Yesterday I was in search of online reviews of the 2007 production of the musical Parade by SpeakEasy Stage here in Boston. It had been a popular show with which the local company was closing its 2006-2007 season. Broadway success and Tony nominations a few years earlier had probably made it easy for most local reviewers to see this production as good news for the company and good news for the Boston theatre scene. But I had walked out.
When intermission came that May evening in 2007, I turned to my partner and told him I would meet him and our friends at the end of the evening’s performance. I may have said something like “I just can’t take any more of this.” I had sat long enough looking down our row of seats with everyone laughing and applauding at the end of each musical number. No one seemed the least disturbed by the Southern stereotypes being perpetuated on stage, actors and actresses whose exaggerated drawls seemed enlisted to communicate their characters’ ignorance and at times their ethical slyness.

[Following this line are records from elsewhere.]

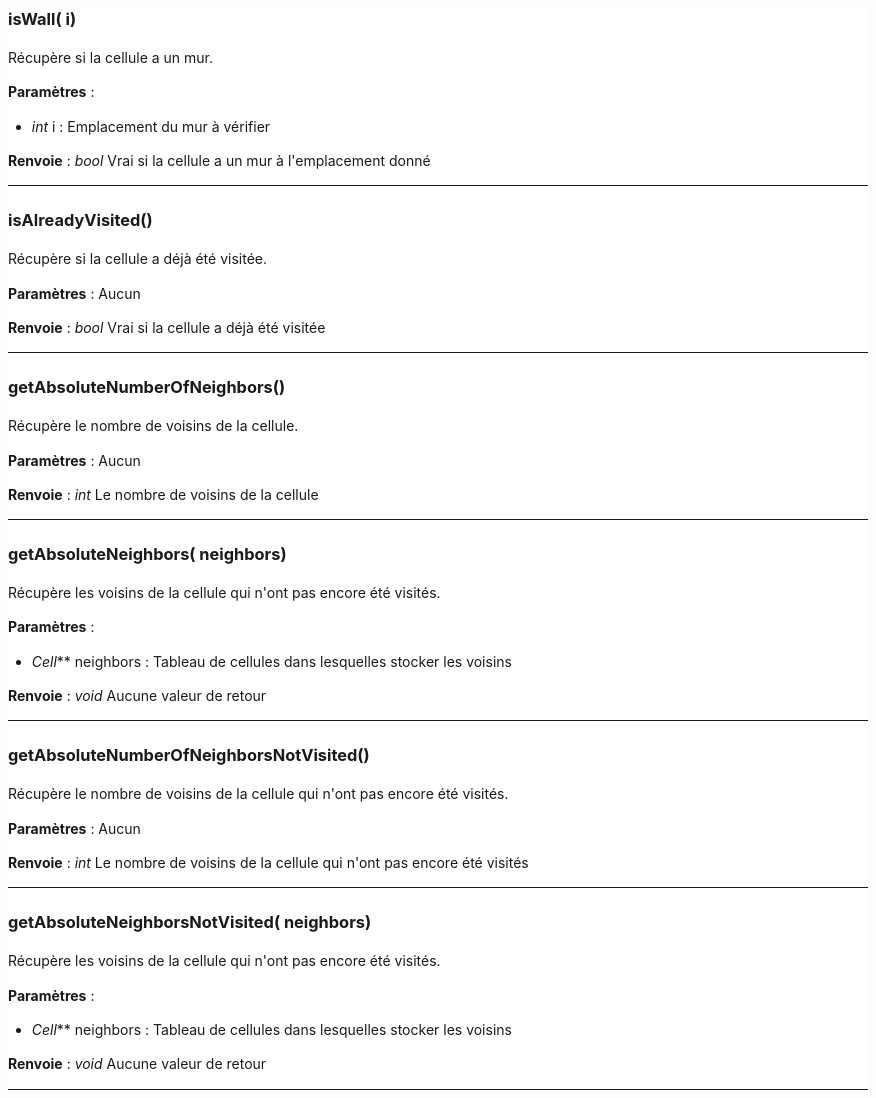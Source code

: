 ### isWall( i)
Récupère si la cellule a un mur.

**Paramètres** :
- *int*  i : Emplacement du mur à vérifier

**Renvoie** :  *bool*  Vrai si la cellule a un mur à l'emplacement donné

---

### isAlreadyVisited()
Récupère si la cellule a déjà été visitée.

**Paramètres** : Aucun

**Renvoie** :  *bool*  Vrai si la cellule a déjà été visitée

---

### getAbsoluteNumberOfNeighbors()
Récupère le nombre de voisins de la cellule.

**Paramètres** : Aucun

**Renvoie** :  *int*  Le nombre de voisins de la cellule

---

### getAbsoluteNeighbors( neighbors)
Récupère les voisins de la cellule qui n'ont pas encore été visités.

**Paramètres** :
- *Cell***  neighbors : Tableau de cellules dans lesquelles stocker les voisins

**Renvoie** :  *void*  Aucune valeur de retour

---

### getAbsoluteNumberOfNeighborsNotVisited()
Récupère le nombre de voisins de la cellule qui n'ont pas encore été visités.

**Paramètres** : Aucun

**Renvoie** :  *int*  Le nombre de voisins de la cellule qui n'ont pas encore été visités

---

### getAbsoluteNeighborsNotVisited( neighbors)
Récupère les voisins de la cellule qui n'ont pas encore été visités.

**Paramètres** :
- *Cell***  neighbors : Tableau de cellules dans lesquelles stocker les voisins

**Renvoie** :  *void*  Aucune valeur de retour

---
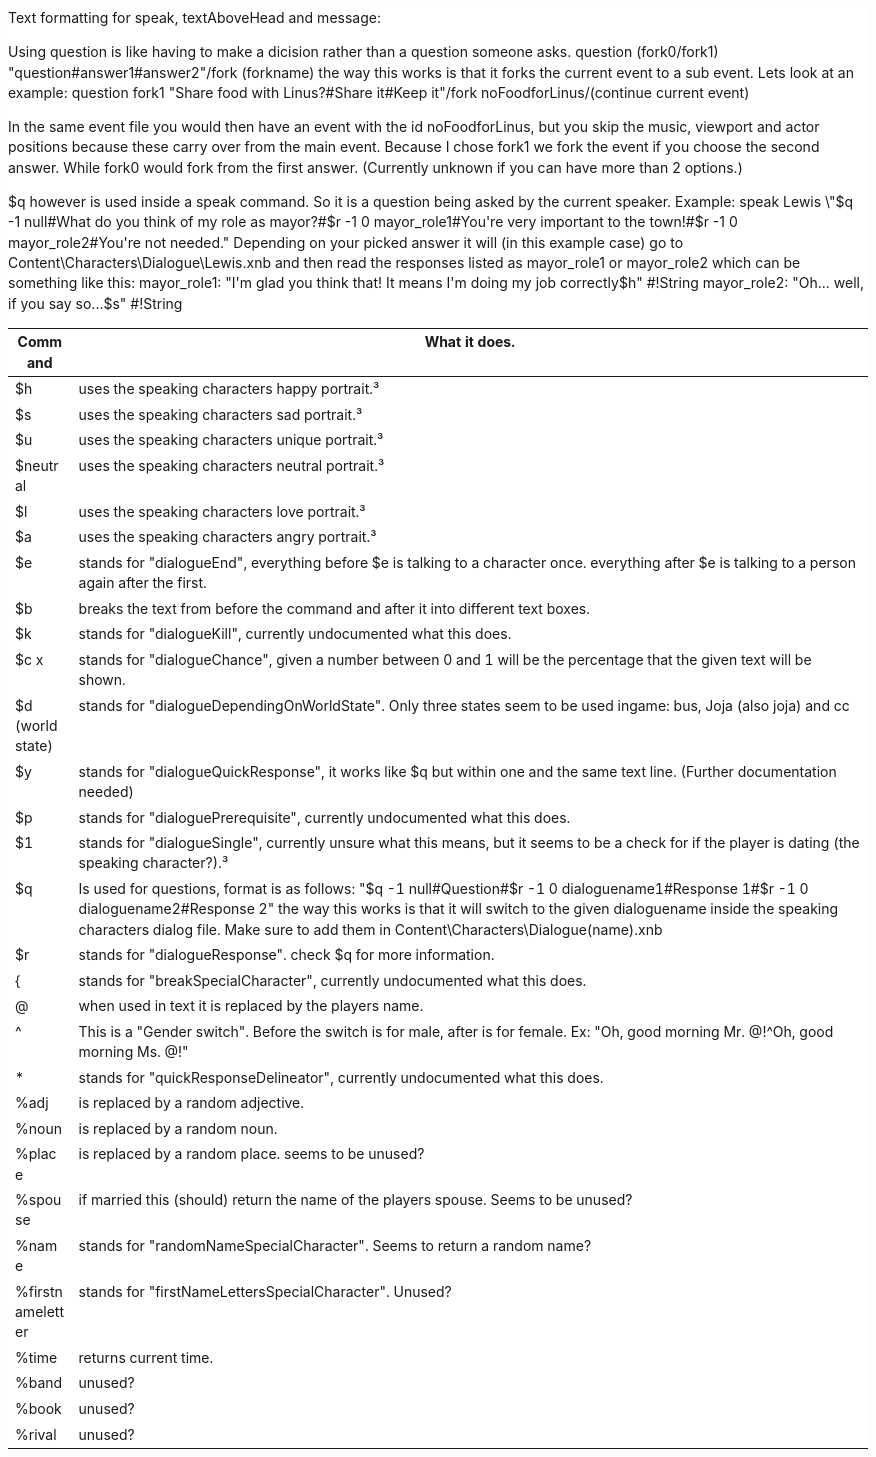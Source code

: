 Text formatting for speak, textAboveHead and message:

Using question is like having to make a dicision rather than a question someone asks.
question (fork0/fork1) \"question#answer1#answer2\"/fork (forkname)
the way this works is that it forks the current event to a sub event.
Lets look at an example:
    question fork1 \"Share food with Linus?#Share it#Keep it\"/fork noFoodforLinus/(continue current event)
    
In the same event file you would then have an event with the id noFoodforLinus, but you skip the music, viewport and actor positions because these carry over from the main event. Because I chose fork1 we fork the event if you choose the second answer. While fork0 would fork from the first answer. (Currently unknown if you can have more than 2 options.)

$q however is used inside a speak command. So it is a question being asked by the current speaker.
Example:
    speak Lewis \"$q -1 null#What do you think of my role as mayor?#$r -1 0 mayor_role1#You're very important to the town!#$r -1 0 mayor_role2#You're not needed.\"
Depending on your picked answer it will (in this example case) go to Content\Characters\Dialogue\Lewis.xnb and then read the responses listed as mayor_role1 or mayor_role2 which can be something like this:
    mayor_role1: "I'm glad you think that! It means I'm doing my job correctly$h" #!String
    mayor_role2: "Oh... well, if you say so...$s" #!String

Command | What it does.
----------|-----------
$h | uses the speaking characters happy portrait.³
$s | uses the speaking characters sad portrait.³
$u | uses the speaking characters unique portrait.³
$neutral | uses the speaking characters neutral portrait.³
$l | uses the speaking characters love portrait.³
$a | uses the speaking characters angry portrait.³
$e | stands for "dialogueEnd", everything before $e is talking to a character once. everything after $e is talking to a person again after the first.
$b | breaks the text from before the command and after it into different text boxes.
$k | stands for "dialogueKill", currently undocumented what this does.
$c x | stands for "dialogueChance", given a number between 0 and 1 will be the percentage that the given text will be shown.
$d (worldstate) | stands for "dialogueDependingOnWorldState". Only three states seem to be used ingame: bus, Joja (also joja) and cc
$y | stands for "dialogueQuickResponse", it works like $q but within one and the same text line. (Further documentation needed)
$p | stands for "dialoguePrerequisite", currently undocumented what this does.
$1 | stands for "dialogueSingle", currently unsure what this means, but it seems to be a check for if the player is dating (the speaking character?).³
$q | Is used for questions, format is as follows: "$q -1 null#Question#$r -1 0 dialoguename1#Response 1#$r -1 0 dialoguename2#Response 2" the way this works is that it will switch to the given dialoguename inside the speaking characters dialog file. Make sure to add them in Content\Characters\Dialogue\(name).xnb
$r | stands for "dialogueResponse". check $q for more information.
{ | stands for "breakSpecialCharacter", currently undocumented what this does. 
@ | when used in text it is replaced by the players name.
^ | This is a "Gender switch". Before the switch is for male, after is for female. Ex: "Oh, good morning Mr. @!^Oh, good morning Ms. @!"
\* | stands for "quickResponseDelineator", currently undocumented what this does. 
%adj | is replaced by a random adjective.
%noun | is replaced by a random noun.
%place | is replaced by a random place. seems to be unused?
%spouse | if married this (should) return the name of the players spouse. Seems to be unused?
%name | stands for "randomNameSpecialCharacter". Seems to return a random name? 
%firstnameletter | stands for "firstNameLettersSpecialCharacter". Unused?
%time | returns current time.
%band | unused?
%book | unused?
%rival | unused?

Parade is an unusual musical about a lynching in 1913 Georgia. Leo Frank, a Jewish man from the North who married a Southern Jewish woman and settled in Atlanta, has been falsely accused of the strangling of one of his former employees. With a basis in history, the story ends with a Southern mob descending on the jail where Frank is serving out a life sentence: they take him out and hang him.

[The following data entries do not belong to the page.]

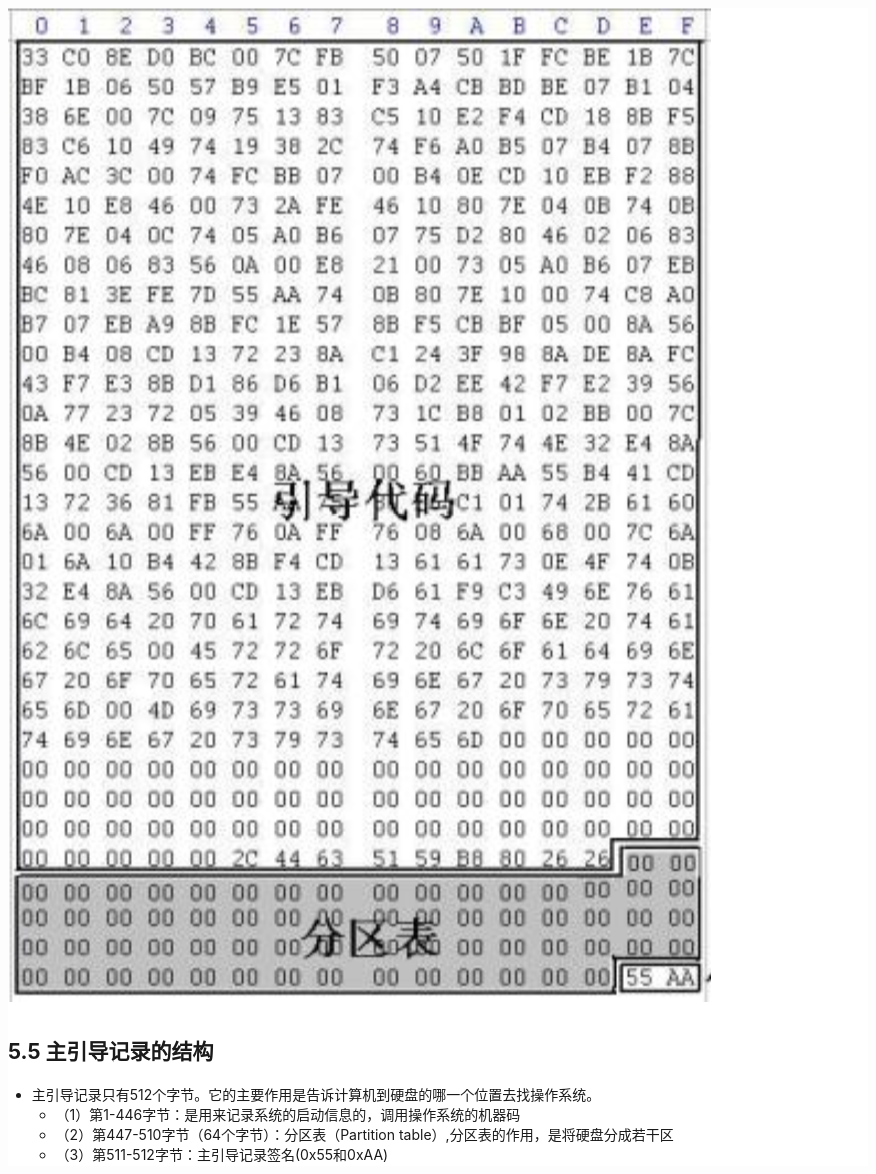 ![](/public/images/mbr.png)
## 5.5 主引导记录的结构
- 主引导记录只有512个字节。它的主要作用是告诉计算机到硬盘的哪一个位置去找操作系统。
    - （1）第1-446字节：是用来记录系统的启动信息的，调用操作系统的机器码
    - （2）第447-510字节（64个字节）：分区表（Partition table）,分区表的作用，是将硬盘分成若干区
    - （3）第511-512字节：主引导记录签名(0x55和0xAA)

Yesterday I discovered that not everything written about the performance in 2007 communicated unqualified delight. What I read reminded me of factors with which I was struggling in silence while I sat through the first half of the play. In her review in BroadwayWorld.com, Jan Nargi described the play as “inflammatory and unapologetically stereotypical.” According to former Boston Globe-reviewer Thomas Garvey, “Parade wants to think of itself as daring, but no Broadway show would venture into the moral territory that a truly probing examination of the Frank case would require. Thus there's a void at the heart of the musical…”
I continue to reflect on what motivated the action I took that night. It was the first walking out I had ever done. It was the first time I had claimed the right with this group of friends to do something else that I alone preferred to do – or not to do something I clearly had no taste for.
Who was I that night? I think over events in my life the three years before that evening in 2007. I was a man who three times in a single year had traveled home to a Southern city to bury people who used to sit around the holiday table with him. I was a man who a year later watched hours of television coverage as his Southern hometown underwent the unprecedented destruction of Katrina.
And on the stage that evening in 2007 were Southern parents and children, Southern friends, Southern family. On the stage was a Southern city. On the stage was Southern death. But none of the usual sympathy in the face of death was what the play intended to evoke or make room for.
Later that night I stood before a group of friends who had followed my partner and me to our home. At one point I attempted to explain to everyone why I had done what I did earlier. No one in the room that night seemed to know what to say to me.
I expect that these people who knew me found it hard to understand my doing anything like what I had done. Not only had I walked out but I had not asked anyone’s permission before I walked out of the theatre for the length of the second half of the show.
I broke some rules that night, I guess?